Один из его практических советов Левашов вспомнил сейчас. Тот предлагал во время лыжного кросса намечать себе ближайшую цель — дерево, столб, сугроб — и во что бы то ни стало в темпе доходить до нее. А далее намечать новую в километре или двух — смотря по силам — и опять во что бы то ни стало стремиться к ней. И так до самого финиша.

Левашов посмотрел вперед, в конец узкой просеки, по которой проходила лыжня. Там маячили гигантские треноги высоковольтной передачи. Треноги он избрал для себя промежуточным финишем и теперь все силы направил на то, чтоб быстрее дойти до этой не столь уж далекой цели.

А за треногами последовало одинокое дерево, непонятно откуда возникшее посередь чиста поля, потом опушка леса и новое поле, начинавшееся за лесом…

Ломота постепенно прошла, дышать стало легче. Да еще впереди появились лыжники, уступавшие лыжню. Взвод Томина одну за другой обгонял ушедшие раньше команды.

— Плюс две минуты десять секунд! — прокричал очередной радист у дороги.

Вот тогда-то все и случилось.

Левашов почувствовал, что взвод замедлил движение, потом снова ускорил, словно его залихорадило, словно в нем что-то разладилось. Впереди образовалась какая-то толкучка. Кто-то остановился, раздался перестук палок, скрип лыж… Потом один человек сошел с лыжни, а взвод тронулся, вновь набирая скорость. Левашов увидел Рудакова. Тот стоял, нелепо расставив лыжи, вытаращив глаза, рот его был широко открыт, могучая грудь поднималась и опускалась, словно он хотел заглотнуть весь этот густой, свежий лесной воздух. Лицо Рудакова напоминало по цвету помидор, пот ручейками стекал к глазам, шапка болталась у пояса, рукавицы он где-то обронил.

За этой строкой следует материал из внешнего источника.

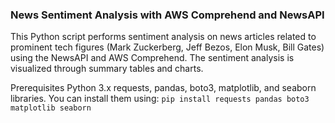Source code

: ### News Sentiment Analysis with AWS Comprehend and NewsAPI
This Python script performs sentiment analysis on news articles related to prominent tech figures (Mark Zuckerberg, Jeff Bezos, Elon Musk, Bill Gates) using the NewsAPI and AWS Comprehend. The sentiment analysis is visualized through summary tables and charts.

Prerequisites
Python 3.x
requests, pandas, boto3, matplotlib, and seaborn libraries. You can install them using:
`pip install requests pandas boto3 matplotlib seaborn`
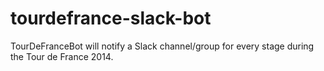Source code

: tourdefrance-slack-bot
======================

TourDeFranceBot will notify a Slack channel/group for every stage during the Tour de France 2014.
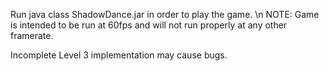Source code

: Run java class ShadowDance.jar in order to play the game. \n
NOTE: Game is intended to be run at 60fps and will not run properly at any other framerate.

Incomplete Level 3 implementation may cause bugs.
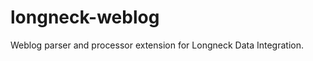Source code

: longneck-weblog
===============

Weblog parser and processor extension for Longneck Data Integration.

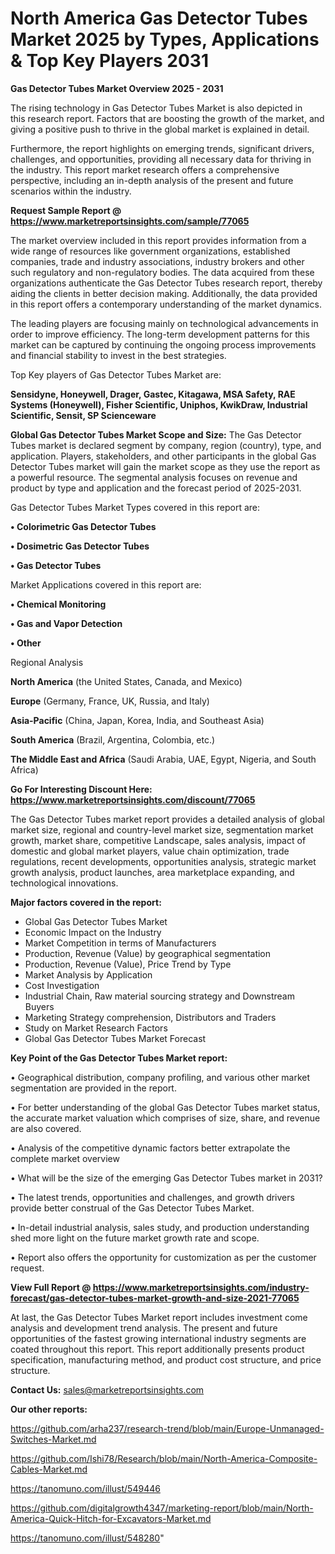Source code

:# North America Gas Detector Tubes Market 2025 by Types, Applications & Top Key Players 2031

<Strong> Gas Detector Tubes Market Overview 2025 - 2031</strong>

The rising technology in Gas Detector Tubes Market is also depicted in this research report. Factors that are boosting the growth of the market, and giving a positive push to thrive in the global market is explained in detail.

Furthermore, the report highlights on emerging trends, significant drivers, challenges, and opportunities, providing all necessary data for thriving in the industry. This report market research offers a comprehensive perspective, including an in-depth analysis of the present and future scenarios within the industry.

<strong>Request Sample Report @ <a href=https://www.marketreportsinsights.com/sample/77065>https://www.marketreportsinsights.com/sample/77065</a></strong>

The market overview included in this report provides information from a wide range of resources like government organizations, established companies, trade and industry associations, industry brokers and other such regulatory and non-regulatory bodies. The data acquired from these organizations authenticate the Gas Detector Tubes research report, thereby aiding the clients in better decision making. Additionally, the data provided in this report offers a contemporary understanding of the market dynamics.

The leading players are focusing mainly on technological advancements in order to improve efficiency. The long-term development patterns for this market can be captured by continuing the ongoing process improvements and financial stability to invest in the best strategies.

Top Key players of Gas Detector Tubes Market are:

<strong>Sensidyne, Honeywell, Drager, Gastec, Kitagawa, MSA Safety, RAE Systems (Honeywell), Fisher Scientific, Uniphos, KwikDraw, Industrial Scientific, Sensit, SP Scienceware</strong>

<strong><b>Global Gas Detector Tubes Market Scope and Size:</b></strong>
The Gas Detector Tubes market is declared segment by company, region (country), type, and application. Players, stakeholders, and other participants in the global Gas Detector Tubes market will gain the market scope as they use the report as a powerful resource. The segmental analysis focuses on revenue and product by type and application and the forecast period of 2025-2031.

Gas Detector Tubes Market Types covered in this report are:

<strong>• Colorimetric Gas Detector Tubes

• Dosimetric Gas Detector Tubes

• Gas Detector Tubes</strong>

Market Applications covered in this report are:

<strong>• Chemical Monitoring

• Gas and Vapor Detection

• Other</strong> 

Regional Analysis

<strong>North America</strong> (the United States, Canada, and Mexico)

<strong>Europe</strong> (Germany, France, UK, Russia, and Italy)

<strong>Asia-Pacific</strong> (China, Japan, Korea, India, and Southeast Asia)

<strong>South America</strong> (Brazil, Argentina, Colombia, etc.)

<strong>The Middle East and Africa</strong> (Saudi Arabia, UAE, Egypt, Nigeria, and South Africa)

<strong>Go For Interesting Discount Here: <a href=https://www.marketreportsinsights.com/discount/77065>https://www.marketreportsinsights.com/discount/77065</a></strong>

The Gas Detector Tubes market report provides a detailed analysis of global market size, regional and country-level market size, segmentation market growth, market share, competitive Landscape, sales analysis, impact of domestic and global market players, value chain optimization, trade regulations, recent developments, opportunities analysis, strategic market growth analysis, product launches, area marketplace expanding, and technological innovations.

<strong><b>Major factors covered in the report:</b></strong>
<ul>
  <li>Global Gas Detector Tubes Market </li>
  <li>Economic Impact on the Industry</li>
  <li>Market Competition in terms of Manufacturers</li>
  <li>Production, Revenue (Value) by geographical segmentation</li>
  <li>Production, Revenue (Value), Price Trend by Type</li>
  <li>Market Analysis by Application</li>
  <li>Cost Investigation</li>
  <li>Industrial Chain, Raw material sourcing strategy and Downstream Buyers</li>
  <li>Marketing Strategy comprehension, Distributors and Traders</li>
  <li>Study on Market Research Factors</li>
  <li>Global Gas Detector Tubes Market Forecast</li>
</ul>

<strong><b>Key Point of the Gas Detector Tubes Market report:</b></strong>

• Geographical distribution, company profiling, and various other market segmentation are provided in the report.

• For better understanding of the global Gas Detector Tubes market status, the accurate market valuation which comprises of size, share, and revenue are also covered.

• Analysis of the competitive dynamic factors better extrapolate the complete market overview

• What will be the size of the emerging Gas Detector Tubes market in 2031?

• The latest trends, opportunities and challenges, and growth drivers provide better construal of the Gas Detector Tubes Market.

• In-detail industrial analysis, sales study, and production understanding shed more light on the future market growth rate and scope.

• Report also offers the opportunity for customization as per the customer request.

<strong><b>View Full Report @ <a href=https://www.marketreportsinsights.com/industry-forecast/gas-detector-tubes-market-growth-and-size-2021-77065>https://www.marketreportsinsights.com/industry-forecast/gas-detector-tubes-market-growth-and-size-2021-77065</a></b></strong>


At last, the Gas Detector Tubes Market report includes investment come analysis and development trend analysis. The present and future opportunities of the fastest growing international industry segments are coated throughout this report. This report additionally presents product specification, manufacturing method, and product cost structure, and price structure.

<strong>Contact Us:</strong>
sales@marketreportsinsights.com

<strong>Our other reports:</strong>

<a href=https://github.com/arha237/research-trend/blob/main/Europe-Unmanaged-Switches-Market.md>https://github.com/arha237/research-trend/blob/main/Europe-Unmanaged-Switches-Market.md</a>

<a href=https://github.com/Ishi78/Research/blob/main/North-America-Composite-Cables-Market.md>https://github.com/Ishi78/Research/blob/main/North-America-Composite-Cables-Market.md</a>

<a href=https://tanomuno.com/illust/549446>https://tanomuno.com/illust/549446</a>

<a href=https://github.com/digitalgrowth4347/marketing-report/blob/main/North-America-Quick-Hitch-for-Excavators-Market.md>https://github.com/digitalgrowth4347/marketing-report/blob/main/North-America-Quick-Hitch-for-Excavators-Market.md</a>

<a href=https://tanomuno.com/illust/548280>https://tanomuno.com/illust/548280</a>"
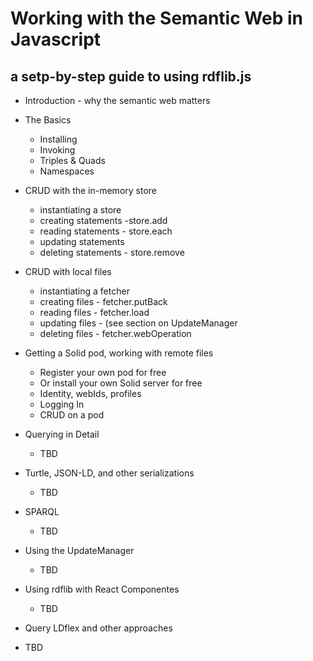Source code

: # Working with the Semantic Web in Javascript

## a setp-by-step guide to using rdflib.js

* Introduction - why the semantic web matters

* The Basics

    * Installing
    * Invoking
    * Triples & Quads
    * Namespaces

* CRUD with the in-memory store

    * instantiating a store
    * creating statements -store.add
    * reading statements - store.each
    * updating statements
    * deleting statements - store.remove

* CRUD with local files

    * instantiating a fetcher
    * creating files - fetcher.putBack
    * reading files  - fetcher.load
    * updating files - (see section on UpdateManager
    * deleting files - fetcher.webOperation

* Getting a Solid pod, working with remote files

    * Register your own pod for free
    * Or install your own Solid server for free
    * Identity, webIds, profiles
    * Logging In
    * CRUD on a pod

* Querying in Detail

    * TBD

* Turtle, JSON-LD, and other serializations

    * TBD

* SPARQL

    * TBD

* Using the UpdateManager

    * TBD

* Using rdflib with React Componentes

    * TBD
    
* Query LDflex and other approaches

* TBD

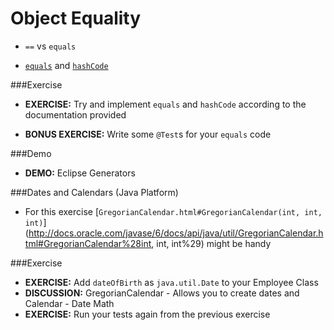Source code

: # Object Equality

* ``==`` vs ``equals``

* [``equals``](http://docs.oracle.com/javase/7/docs/api/java/lang/Object.html#equals%28java.lang.Object%29) and [``hashCode``](http://docs.oracle.com/javase/7/docs/api/java/lang/Object.html#hashCode%28%29)

###Exercise
* __EXERCISE:__ Try and implement ``equals`` and ``hashCode`` according to the documentation provided

* __BONUS EXERCISE:__ Write some ``@Test``s for your ``equals`` code

###Demo
* __DEMO:__ Eclipse Generators

###Dates and Calendars (Java Platform)
* For this exercise [``GregorianCalendar.html#GregorianCalendar(int, int, int)``](http://docs.oracle.com/javase/6/docs/api/java/util/GregorianCalendar.html#GregorianCalendar%28int, int, int%29) might be handy


###Exercise
* __EXERCISE:__ Add ``dateOfBirth`` as ``java.util.Date`` to your Employee Class
* __DISCUSSION:__ GregorianCalendar - Allows you to create dates and Calendar - Date Math
* __EXERCISE:__ Run your tests again from the previous exercise
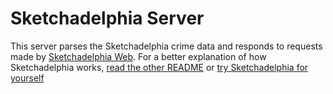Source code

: # Sketchadelphia Server
This server parses the Sketchadelphia crime data and responds to requests made by [Sketchadelphia Web](https://github.com/brendanmanning/Sketchadelphia). For a better explanation of how Sketchadelphia works, [read the other README](https://github.com/brendanmanning/Sketchadelphia) or [try Sketchadelphia for yourself](http://sketchadelphia.com/?demo=1&ref=github-sketchadelphia-server)
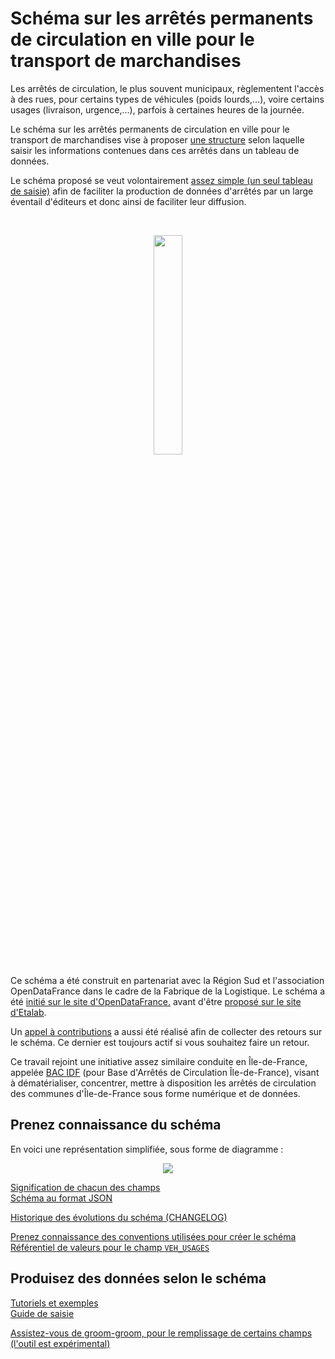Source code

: # Schéma sur les arrêtés permanents de circulation en ville pour le transport de marchandises

Les arrêtés de circulation, le plus souvent municipaux, règlementent l'accès à des rues, pour certains types de véhicules (poids lourds,…), voire certains usages (livraison, urgence,…), parfois à certaines heures de la journée.

Le schéma sur les arrêtés permanents de circulation en ville pour le transport de marchandises vise à proposer [une structure](https://github.com/CEREMA/schema-arrete-circulation-marchandises/blob/master/documentation/schema-page.md) selon laquelle saisir les informations contenues dans ces arrêtés dans un tableau de données.

Le schéma proposé se veut volontairement [assez simple (un seul tableau de saisie)](https://github.com/CEREMA/schema-arrete-circulation-marchandises/blob/master/exemple-valide.csv) afin de faciliter la production de données d'arrêtés par un large éventail d'éditeurs et donc ainsi de faciliter leur diffusion.

<br>
<p align=center>
<img src=https://gblobscdn.gitbook.com/spaces%2F-M8umwbbnQtktzDT0-5_%2Favatar-rectangle-1591200295956.png?alt=media width='30%'>
</p>

Ce schéma a été construit en partenariat avec la Région Sud et l'association OpenDataFrance dans le cadre de la Fabrique de la Logistique. Le schéma a été [initié sur le site d'OpenDataFrance.](https://opendatafrance.gitbook.io/fablog/territoires/chantiers/partage-des-donnees/arretes-de-circulation) avant d'être [proposé sur le site d'Etalab](https://github.com/etalab/schema.data.gouv.fr/issues/157).

Un [appel à contributions](https://forms.gle/vUALzEDQqRsY2NgG9) a aussi été réalisé afin de collecter des retours sur le schéma. Ce dernier est toujours actif si vous souhaitez faire un retour.

Ce travail rejoint une initiative assez similaire conduite en Île-de-France, appelée [BAC IDF](https://bac-idf.fr/) (pour Base d'Arrêtés de Circulation Île-de-France), visant à dématérialiser, concentrer, mettre à disposition les arrêtés de circulation des communes d'Île-de-France sous forme numérique et de données.

## Prenez connaissance du schéma
En voici une représentation simplifiée, sous forme de diagramme :

<p align=center>
<img src=https://raw.githubusercontent.com/CEREMA/schema-arrete-circulation-marchandises/master/mindmaps/arrete-permanent-circulation.png>
</p>

[Signification de chacun des champs](https://github.com/CEREMA/schema-arrete-circulation-marchandises/blob/master/documentation/schema-page.md)  
[Schéma au format JSON](https://github.com/CEREMA/schema-arrete-circulation-marchandises/blob/master/schema.json)  

[Historique des évolutions du schéma (CHANGELOG)](https://github.com/CEREMA/schema-arrete-circulation-marchandises/blob/master/CHANGELOG.md)

[Prenez connaissance des conventions utilisées pour créer le schéma](https://github.com/CEREMA/schema-arrete-circulation-marchandises/blob/master/A-PROPOS.md)   
[Référentiel de valeurs pour le champ `VEH_USAGES`](https://github.com/CEREMA/schema-arrete-circulation-marchandises/blob/master/referentiels/VEH_USAGES.csv)  

## Produisez des données selon le schéma
[Tutoriels et exemples](https://github.com/CEREMA/schema-arrete-circulation-marchandises/blob/master/EXEMPLES.md)   
[Guide de saisie](https://github.com/CEREMA/schema-arrete-circulation-marchandises/blob/master/GUIDE.md)  

[Assistez-vous de groom-groom, pour le remplissage de certains champs (l'outil est expérimental)](https://cerema-med.shinyapps.io/groom-groom/)  
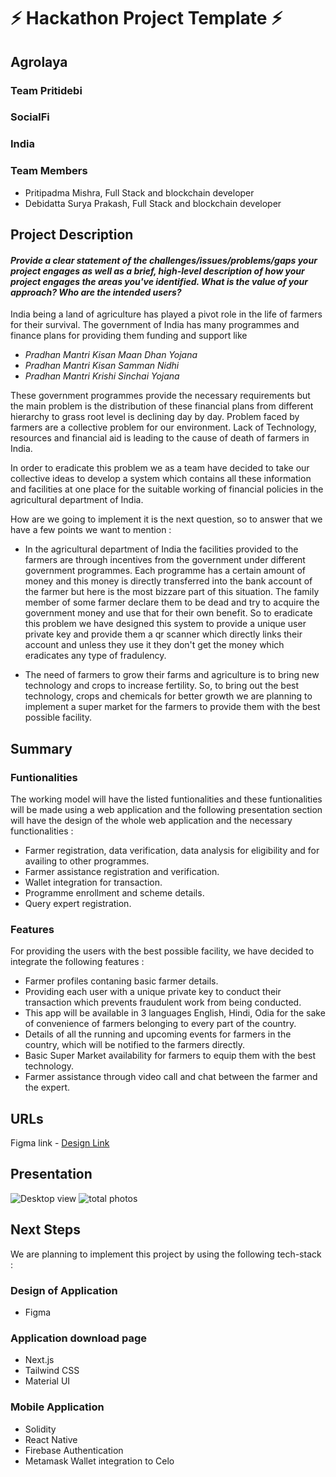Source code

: # ⚡ Hackathon Project Template ⚡

## Agrolaya

### Team Pritidebi

### SocialFi

### India

### Team Members

- Pritipadma Mishra, Full Stack and blockchain developer
- Debidatta Surya Prakash, Full Stack and blockchain developer

## Project Description

#### _Provide a clear statement of the challenges/issues/problems/gaps your project engages as well as a brief, high-level description of how your project engages the areas you've identified. What is the value of your approach? Who are the intended users?_

India being a land of agriculture has played a pivot role in the life of farmers for their survival. The government of India has many programmes and finance plans for providing them funding and support like

- _Pradhan Mantri Kisan Maan Dhan Yojana_
- _Pradhan Mantri Kisan Samman Nidhi_
- _Pradhan Mantri Krishi Sinchai Yojana_

These government programmes provide the necessary requirements but the main problem is the distribution of these financial plans from different hierarchy to grass root level is declining day by day. Problem faced by farmers are a collective problem for our environment. Lack of Technology, resources and financial aid is leading to the cause of death of farmers in India.

In order to eradicate this problem we as a team have decided to take our collective ideas to develop a system which contains all these information and facilities at one place for the suitable working of financial policies in the agricultural department of India.

How are we going to implement it is the next question, so to answer that we have a few points we want to mention :

- In the agricultural department of India the facilities provided to the farmers are through incentives from the government under different government programmes. Each programme has a certain amount of money and this money is directly transferred into the bank account of the farmer but here is the most bizzare part of this situation. The family member of some farmer declare them to be dead and try to acquire the government money and use that for their own benefit. So to eradicate this problem we have designed this system to provide a unique user private key and provide them a qr scanner which directly links their account and unless they use it they don't get the money which eradicates any type of fradulency.

- The need of farmers to grow their farms and agriculture is to bring new technology and crops to increase fertility. So, to bring out the best technology, crops and chemicals for better growth we are planning to implement a super market for the farmers to provide them with the best possible facility.

## Summary

### Funtionalities

The working model will have the listed funtionalities and these funtionalities will be made using a web application and the following presentation section will have the design of the whole web application and the necessary functionalities :

- Farmer registration, data verification, data analysis for eligibility and for availing to other programmes.
- Farmer assistance registration and verification.
- Wallet integration for transaction.
- Programme enrollment and scheme details.
- Query expert registration.

### Features

For providing the users with the best possible facility, we have decided to integrate the following features :

- Farmer profiles contaning basic farmer details.
- Providing each user with a unique private key to conduct their transaction which prevents fraudulent work from being conducted.
- This app will be available in 3 languages English, Hindi, Odia for the sake of convenience of farmers belonging to every part of the country.
- Details of all the running and upcoming events for farmers in the country, which will be notified to the farmers directly.
- Basic Super Market availability for farmers to equip them with the best technology.
- Farmer assistance through video call and chat between the farmer and the expert.

## URLs

Figma link - [Design Link](https://www.figma.com/file/yerWjUSmBVOapMgrM29OCr/CELO-HACKATHON?node-id=0%3A1)

## Presentation

![Desktop view](https://user-images.githubusercontent.com/74270500/189519552-3a727299-a617-4cf5-b1ad-9585195ddfc5.png)
![total photos](https://user-images.githubusercontent.com/74270500/189519562-c0673990-fa20-4f29-87f9-0c337f569712.png)


## Next Steps

We are planning to implement this project by using the following tech-stack :

### Design of Application

- Figma

### Application download page

- Next.js
- Tailwind CSS
- Material UI

### Mobile Application

- Solidity
- React Native
- Firebase Authentication
- Metamask Wallet integration to Celo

— В чем дело? — Левашов тоже сошел с лыжни, хотя сзади уже никого не было.

Продолжая тяжело дышать, Рудаков только мотал головой.

— В чем дело, я спрашиваю? — громче повторил Левашов, и голос у него сорвался.

— Не могу… Устал… Очень быстро идут… — прохрипел Рудаков.

— Давайте автомат, все давайте, ну-ка! — Левашов снял с Рудакова оружие, снаряжение и, подтолкнув его на лыжню, жестко приказал: — Вперед!

— Товарищ лейтенант… не могу…

— Вперед! — заорал Левашов, сам удивляясь ярости, прозвучавшей в этом крике. — Вперед! Совсем ничего осталось! Вперед!

Рудаков тяжело заскользил, неуверенно втыкая палки в снег.

Они вышли к небольшому перелеску, где стояли радисты. Здесь лыжня сворачивала, и была хорошо видна цепочка взвода, шедшая впереди метрах в трехстах. Солдаты шли так же ровно и быстро, как вначале, казалось, им неведома усталость. Едва Рудаков и Левашов выбежали из перелеска, как все разом повернули головы. Томин сошел с лыжни и остановился, наблюдая за догонявшими. Когда они поравнялись с прапорщиком, Левашов прочел в его глазах отчаяние и злость. Нет, Томин не злился на Рудакова, он злился вообще, что вот бывает же так — все шло здорово, даже прекрасно и вдруг на тебе — полетело прахом!